NA, data are not available.

Species identification results for the endophytic fungus Esf-14.

Phylogenetic trees based on ITS or (Large subunit ribosomal RNA gene sequence) LSU were constructed using strains of Medicopsis sp. and other similar strains as outgroups (Fig. 10). The results for strain Esf-14 were consistent among these phylogenetic tree analyses. The ITS-based single gene phylogenetic tree indicated that strain Esf-14 was located in the same evolutionary branch as Medicopsis romeroi with a spreading value of 100. The LSU-based single gene phylogenetic tree also showed that Esf-14 was closely related to M. romeroi. The results of the multigene association tree suggested that both Esf-14 and M. romeroi were on the same evolutionary branch, with spreading values of 100 (ITS) and 92 (LSU), respectively. Consequently, strain Esf-14 could be identified as M. romeroi.

FIG 10.

FIG 10

Construction of a phylogenetic tree of strain Esf-14 and other similar species based on ITS or LSU gene sequences. (a) Single gene phylogenetic tree (ITS). (b) Single gene phylogenetic tree (LSU).

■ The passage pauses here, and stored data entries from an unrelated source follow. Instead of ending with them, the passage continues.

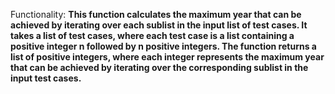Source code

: Functionality: **This function calculates the maximum year that can be achieved by iterating over each sublist in the input list of test cases. It takes a list of test cases, where each test case is a list containing a positive integer n followed by n positive integers. The function returns a list of positive integers, where each integer represents the maximum year that can be achieved by iterating over the corresponding sublist in the input test cases.**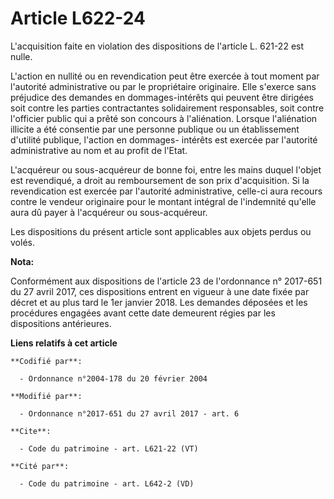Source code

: # Article L622-24

L'acquisition faite en violation des dispositions de l'article L. 621-22 est nulle. 

L'action en nullité ou en revendication peut être exercée à tout moment par l'autorité administrative ou par le propriétaire
originaire. Elle s'exerce sans préjudice des demandes en dommages-intérêts qui peuvent être dirigées soit contre les parties
contractantes solidairement responsables, soit contre l'officier public qui a prêté son concours à l'aliénation. Lorsque
l'aliénation illicite a été consentie par une personne publique ou un établissement d'utilité publique, l'action en dommages-
intérêts est exercée par l'autorité administrative au nom et au profit de l'Etat. 

L'acquéreur ou sous-acquéreur de bonne foi, entre les mains duquel l'objet est revendiqué, a droit au remboursement de son
prix d'acquisition. Si la revendication est exercée par l'autorité administrative, celle-ci aura recours contre le vendeur
originaire pour le montant intégral de l'indemnité qu'elle aura dû payer à l'acquéreur ou sous-acquéreur. 

Les dispositions du présent article sont applicables aux objets perdus ou volés.

**Nota:**

Conformément aux dispositions de l'article 23 de l'ordonnance n° 2017-651 du 27 avril 2017, ces dispositions entrent en
vigueur à une date fixée par décret et au plus tard le 1er janvier 2018. Les demandes déposées et les procédures engagées
avant cette date demeurent régies par les dispositions antérieures.

**Liens relatifs à cet article**

	**Codifié par**:

	  - Ordonnance n°2004-178 du 20 février 2004

	**Modifié par**:

	  - Ordonnance n°2017-651 du 27 avril 2017 - art. 6

	**Cite**:

	  - Code du patrimoine - art. L621-22 (VT)

	**Cité par**:

	  - Code du patrimoine - art. L642-2 (VD)
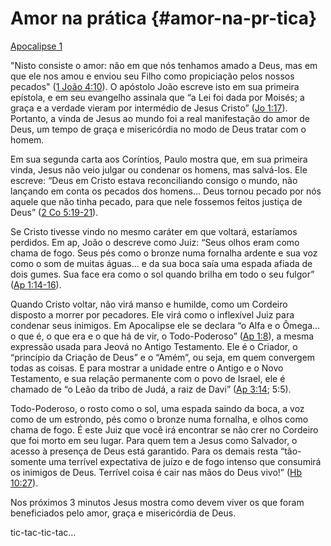 # **Amor na prática** {#amor-na-pr-tica}

[Apocalipse 1](http://bibliaonline.com.br/acf/ap/1)

&quot;Nisto consiste o amor: não em que nós tenhamos amado a Deus, mas em que ele nos amou e enviou seu Filho como propiciação pelos nossos pecados&quot; ([1 João 4:10](http://bibliaonline.com.br/acf/1jo/4/10)). O apóstolo João escreve isto em sua primeira epístola, e em seu evangelho assinala que “a Lei foi dada por Moisés; a graça e a verdade vieram por intermédio de Jesus Cristo” ([Jo 1:17](http://bibliaonline.com.br/acf/jo/1/17)). Portanto, a vinda de Jesus ao mundo foi a real manifestação do amor de Deus, um tempo de graça e misericórdia no modo de Deus tratar com o homem.

Em sua segunda carta aos Coríntios, Paulo mostra que, em sua primeira vinda, Jesus não veio julgar ou condenar os homens, mas salvá-los. Ele escreve: “Deus em Cristo estava reconciliando consigo o mundo, não lançando em conta os pecados dos homens... Deus tornou pecado por nós aquele que não tinha pecado, para que nele fossemos feitos justiça de Deus” ([2 Co 5:19-21](http://bibliaonline.com.br/acf/2co/5/19-21)).

Se Cristo tivesse vindo no mesmo caráter em que voltará, estaríamos perdidos. Em ap, João o descreve como Juiz: “Seus olhos eram como chama de fogo. Seus pés como o bronze numa fornalha ardente e sua voz como o som de muitas águas... e da sua boca saía uma espada afiada de dois gumes. Sua face era como o sol quando brilha em todo o seu fulgor” ([Ap 1:14-16](http://bibliaonline.com.br/acf/ap/1/14-16)).

Quando Cristo voltar, não virá manso e humilde, como um Cordeiro disposto a morrer por pecadores. Ele virá como o inflexível Juiz para condenar seus inimigos. Em Apocalipse ele se declara “o Alfa e o Ômega... o que é, o que era e o que há de vir, o Todo-Poderoso” ([Ap 1:8](http://bibliaonline.com.br/acf/ap/1/8)), a mesma expressão usada para Jeová no Antigo Testamento. Ele é o Criador, o “princípio da Criação de Deus” e o “Amém”, ou seja, em quem convergem todas as coisas. E para mostrar a unidade entre o Antigo e o Novo Testamento, e sua relação permanente com o povo de Israel, ele é chamado de “o Leão da tribo de Judá, a raiz de Davi” ([Ap 3:14](http://bibliaonline.com.br/acf/ap/3/14); 5:5).

Todo-Poderoso, o rosto como o sol, uma espada saindo da boca, a voz como de um estrondo, pés como o bronze numa fornalha, e olhos como chama de fogo. É este Juiz que você irá encontrar se não crer no Cordeiro que foi morto em seu lugar. Para quem tem a Jesus como Salvador, o acesso à presença de Deus está garantido. Para os demais resta “tão-somente uma terrível expectativa de juízo e de fogo intenso que consumirá os inimigos de Deus. Terrível coisa é cair nas mãos do Deus vivo!” ([Hb 10:27](http://bibliaonline.com.br/acf/hb/10/27)).

Nos próximos 3 minutos Jesus mostra como devem viver os que foram beneficiados pelo amor, graça e misericórdia de Deus.

tic-tac-tic-tac...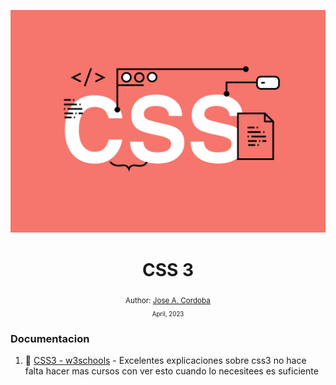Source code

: <div align="center">

![Day 5](./images/banners/css.png)

  <h1> CSS 3 </h1>
  

  <sub>Author:
  <a href="" target="_blank">Jose A. Cordoba</a><br>
  <small> April, 2023</small>
  </sub>
</div>


### Documentacion

1. 📜 [CSS3 - w3schools](https://www.w3schools.com/css/default.asp) - Excelentes explicaciones sobre css3 no hace falta hacer mas cursos con ver esto cuando lo necesitees es suficiente
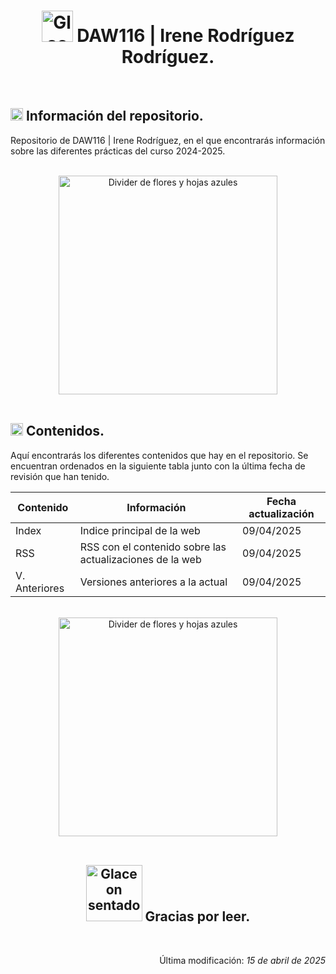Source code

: <div align="center">
    <h1>
        <img src="https://media3.giphy.com/media/v1.Y2lkPTc5MGI3NjExZ2tncGVxZms3Zm9ocGxqc3dnOXZrMHNtcDRmcXhtcXQweDlpdW5qbSZlcD12MV9pbnRlcm5hbF9naWZfYnlfaWQmY3Q9cw/oV1KNfhBbogI8/giphy.gif" alt="Glaceon Gif Pixel Art" width="50">
        DAW116 | Irene Rodríguez Rodríguez.
    </h1>
</div>

<br>

<div>
    <h2>
        <img src="https://media.tenor.com/uj-429a6v-YAAAAi/pixel-art-gmail.gif" alt="Signo exclamación e interrogación" width="20">
        Información del repositorio.
    </h2>
    <p>Repositorio de DAW116 | Irene Rodríguez, en el que encontrarás información sobre las diferentes prácticas del curso 2024-2025.</p>
</div>

<br>

<div align="center">
    <img src="https://media4.giphy.com/media/v1.Y2lkPTc5MGI3NjExZjMyYmNvZWo0YmNubGZxcjk1Zmt3aHJxZHJvdzJ3Zm8za3o0YzB4MiZlcD12MV9pbnRlcm5hbF9naWZfYnlfaWQmY3Q9cw/S2ZSkxAa718ZoaTGSa/giphy.gif" alt="Divider de flores y hojas azules" width="350">
</div>

<br>

<div>
    <h2>
        <img src="https://media.tenor.com/uj-429a6v-YAAAAi/pixel-art-gmail.gif" alt="Signo exclamación e interrogación" width="20">
        Contenidos.
    </h2>
    <p>Aquí encontrarás los diferentes contenidos que hay en el repositorio. Se encuentran ordenados en la siguiente tabla junto con la última fecha de revisión que han tenido.</p>
    <table>
        <thead>
            <th>Contenido</th>
            <th>Información</th>
            <th>Fecha actualización</th>
        </thead>
        <tbody>
            <tr>
                <td>Index</td>
                <td>Indice principal de la web</td>
                <td>09/04/2025</td>
            <tr>
            <tr>
                <td>RSS</td>
                <td>RSS con el contenido sobre las actualizaciones de la web</td>
                <td>09/04/2025</td>
            <tr>
            <tr>
                <td>V. Anteriores</td>
                <td>Versiones anteriores a la actual</td>
                <td>09/04/2025</td>
            <tr>
        </tbody>
    </table>
</div>

<br>

<div align="center">
    <img src="https://media4.giphy.com/media/v1.Y2lkPTc5MGI3NjExZjMyYmNvZWo0YmNubGZxcjk1Zmt3aHJxZHJvdzJ3Zm8za3o0YzB4MiZlcD12MV9pbnRlcm5hbF9naWZfYnlfaWQmY3Q9cw/S2ZSkxAa718ZoaTGSa/giphy.gif" alt="Divider de flores y hojas azules" width="350">
</div>

<br>

<div align="center">
    <h2>
        <img src="https://media1.giphy.com/media/v1.Y2lkPTc5MGI3NjExdTl6cmlsYzB6dW9hOXA2ZTBzcWV5b3F4b3RvMHN4b2txbzU4NzQxbSZlcD12MV9pbnRlcm5hbF9naWZfYnlfaWQmY3Q9cw/gx4u5lLK3PgSq31FuI/giphy.gif" alt="Glaceon sentado" width="90">
        Gracias por leer.
    </h2>
</div>

<br>

<div align="right">
    <p>Última modificación:<i> 15 de abril de 2025</i></p>
</div>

Purification and structure elucidation.

Five compounds 1 to 5 were further separated and purified from the ethyl acetate extract of stain Esf-14 using chromatographic techniques. Of these, compounds 3 to 5 are known compounds, while 1 and 2 are probably new compounds. Then, structural characterization of these compounds was performed (Fig. 11). The chemical structures of compounds 1 to 5 were elucidated by high-resolution electrospray ionization mass spectrometry (HR-ESI-MS) and one-dimensional (1D) and two-dimensional (2D) nuclear magnetic resonance (NMR) experiments (correlation spectroscopy [COSY], heteronuclear single quantum coherence [HSQC], and heteronuclear multiple-bond correlation [HMBC]).

FIG 11.

FIG 11

Chemical structures of isolated compounds 1 to 5.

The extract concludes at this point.